**Activity**
Once you find the line containing "Section C: The" in the data below, copy it and each following line exactly, up to and including the line containing "the pushforward of", and nothing else.

**Data extract**
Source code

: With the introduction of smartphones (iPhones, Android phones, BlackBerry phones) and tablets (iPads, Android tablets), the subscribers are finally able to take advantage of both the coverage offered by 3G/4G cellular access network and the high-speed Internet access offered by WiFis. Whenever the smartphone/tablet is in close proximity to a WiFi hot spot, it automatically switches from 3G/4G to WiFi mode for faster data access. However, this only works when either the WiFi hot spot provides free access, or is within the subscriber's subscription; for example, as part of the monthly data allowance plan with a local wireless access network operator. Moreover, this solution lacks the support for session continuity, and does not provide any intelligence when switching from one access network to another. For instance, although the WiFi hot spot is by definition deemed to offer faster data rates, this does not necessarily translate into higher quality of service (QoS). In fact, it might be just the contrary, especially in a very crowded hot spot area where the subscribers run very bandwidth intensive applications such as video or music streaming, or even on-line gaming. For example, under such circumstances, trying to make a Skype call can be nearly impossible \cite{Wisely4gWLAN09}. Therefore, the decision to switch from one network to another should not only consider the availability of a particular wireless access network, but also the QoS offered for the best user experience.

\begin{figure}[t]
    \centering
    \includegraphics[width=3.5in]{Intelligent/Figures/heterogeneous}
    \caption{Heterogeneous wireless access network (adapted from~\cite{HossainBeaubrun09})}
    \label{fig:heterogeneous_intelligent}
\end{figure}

--

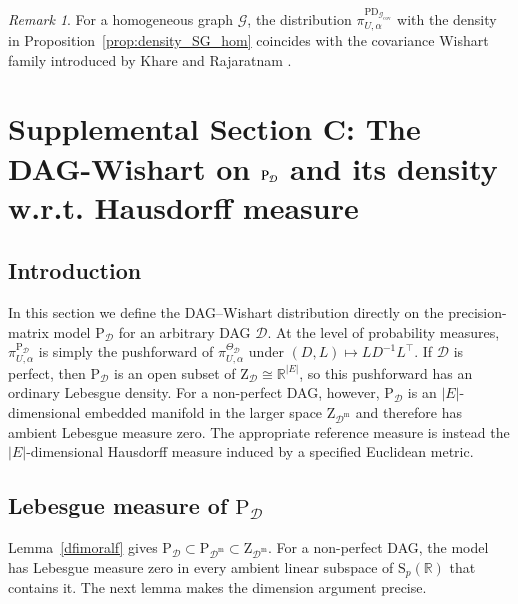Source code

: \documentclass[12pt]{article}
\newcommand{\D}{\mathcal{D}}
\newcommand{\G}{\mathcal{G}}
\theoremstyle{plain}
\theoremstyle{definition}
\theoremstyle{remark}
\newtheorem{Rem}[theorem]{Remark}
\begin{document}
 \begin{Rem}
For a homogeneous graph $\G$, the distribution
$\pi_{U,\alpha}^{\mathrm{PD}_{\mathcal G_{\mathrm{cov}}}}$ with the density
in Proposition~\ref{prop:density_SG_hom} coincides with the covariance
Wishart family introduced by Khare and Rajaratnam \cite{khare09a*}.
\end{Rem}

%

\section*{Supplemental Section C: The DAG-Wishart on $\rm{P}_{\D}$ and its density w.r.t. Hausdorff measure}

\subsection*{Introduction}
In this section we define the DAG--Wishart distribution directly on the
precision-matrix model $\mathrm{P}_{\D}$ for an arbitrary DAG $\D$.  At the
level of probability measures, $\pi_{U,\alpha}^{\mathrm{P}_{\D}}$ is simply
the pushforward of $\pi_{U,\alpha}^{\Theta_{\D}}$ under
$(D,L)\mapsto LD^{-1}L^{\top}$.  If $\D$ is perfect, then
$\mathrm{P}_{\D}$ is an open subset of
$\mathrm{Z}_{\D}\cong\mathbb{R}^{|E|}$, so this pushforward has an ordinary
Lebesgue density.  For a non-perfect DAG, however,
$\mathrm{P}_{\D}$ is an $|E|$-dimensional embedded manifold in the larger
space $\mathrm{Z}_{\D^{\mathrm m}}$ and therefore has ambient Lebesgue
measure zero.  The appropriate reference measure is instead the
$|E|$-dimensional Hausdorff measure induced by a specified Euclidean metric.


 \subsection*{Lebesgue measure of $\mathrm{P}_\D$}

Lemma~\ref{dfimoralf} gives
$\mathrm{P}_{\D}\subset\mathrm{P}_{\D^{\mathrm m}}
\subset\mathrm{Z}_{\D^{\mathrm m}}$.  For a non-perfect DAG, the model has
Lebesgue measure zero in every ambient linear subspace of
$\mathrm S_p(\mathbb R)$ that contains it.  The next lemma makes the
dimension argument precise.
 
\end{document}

---

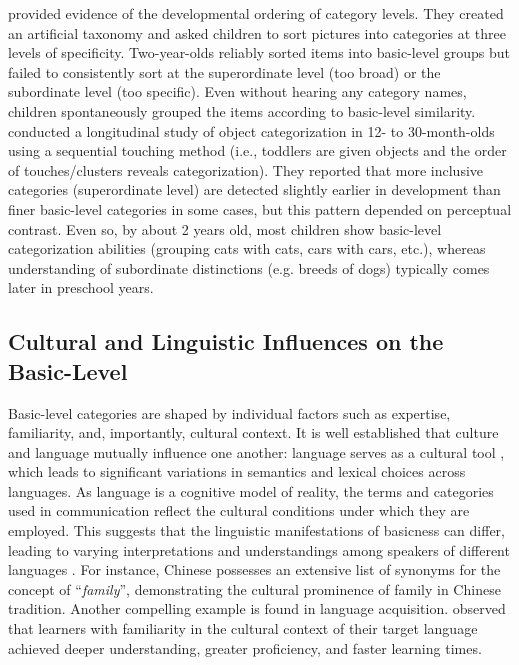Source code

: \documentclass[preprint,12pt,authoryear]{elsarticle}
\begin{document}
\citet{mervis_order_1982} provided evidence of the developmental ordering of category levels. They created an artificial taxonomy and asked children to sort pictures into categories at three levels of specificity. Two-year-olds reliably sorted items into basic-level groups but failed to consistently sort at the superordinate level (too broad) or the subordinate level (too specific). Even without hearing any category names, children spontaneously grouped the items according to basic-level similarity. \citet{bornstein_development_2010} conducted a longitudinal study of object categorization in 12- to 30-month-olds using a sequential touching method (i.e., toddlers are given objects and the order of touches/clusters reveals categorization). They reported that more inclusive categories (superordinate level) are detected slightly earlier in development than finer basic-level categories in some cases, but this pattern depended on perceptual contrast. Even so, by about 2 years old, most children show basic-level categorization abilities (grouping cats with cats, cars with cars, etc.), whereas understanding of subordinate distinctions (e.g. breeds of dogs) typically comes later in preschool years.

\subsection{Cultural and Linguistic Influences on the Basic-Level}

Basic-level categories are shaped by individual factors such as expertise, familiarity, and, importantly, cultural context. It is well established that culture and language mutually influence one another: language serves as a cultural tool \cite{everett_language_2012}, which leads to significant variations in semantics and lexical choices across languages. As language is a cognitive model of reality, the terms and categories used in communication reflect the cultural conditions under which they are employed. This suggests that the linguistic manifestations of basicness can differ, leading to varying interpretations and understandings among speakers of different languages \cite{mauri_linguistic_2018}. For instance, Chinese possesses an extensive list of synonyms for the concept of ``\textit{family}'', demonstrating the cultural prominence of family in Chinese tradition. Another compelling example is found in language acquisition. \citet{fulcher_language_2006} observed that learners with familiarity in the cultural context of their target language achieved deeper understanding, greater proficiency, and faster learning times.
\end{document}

**Answer**
\section*{Supplemental Section C: The DAG-Wishart on $\rm{P}_{\D}$ and its density w.r.t. Hausdorff measure}

\subsection*{Introduction}
In this section we define the DAG--Wishart distribution directly on the
precision-matrix model $\mathrm{P}_{\D}$ for an arbitrary DAG $\D$.  At the
level of probability measures, $\pi_{U,\alpha}^{\mathrm{P}_{\D}}$ is simply
the pushforward of $\pi_{U,\alpha}^{\Theta_{\D}}$ under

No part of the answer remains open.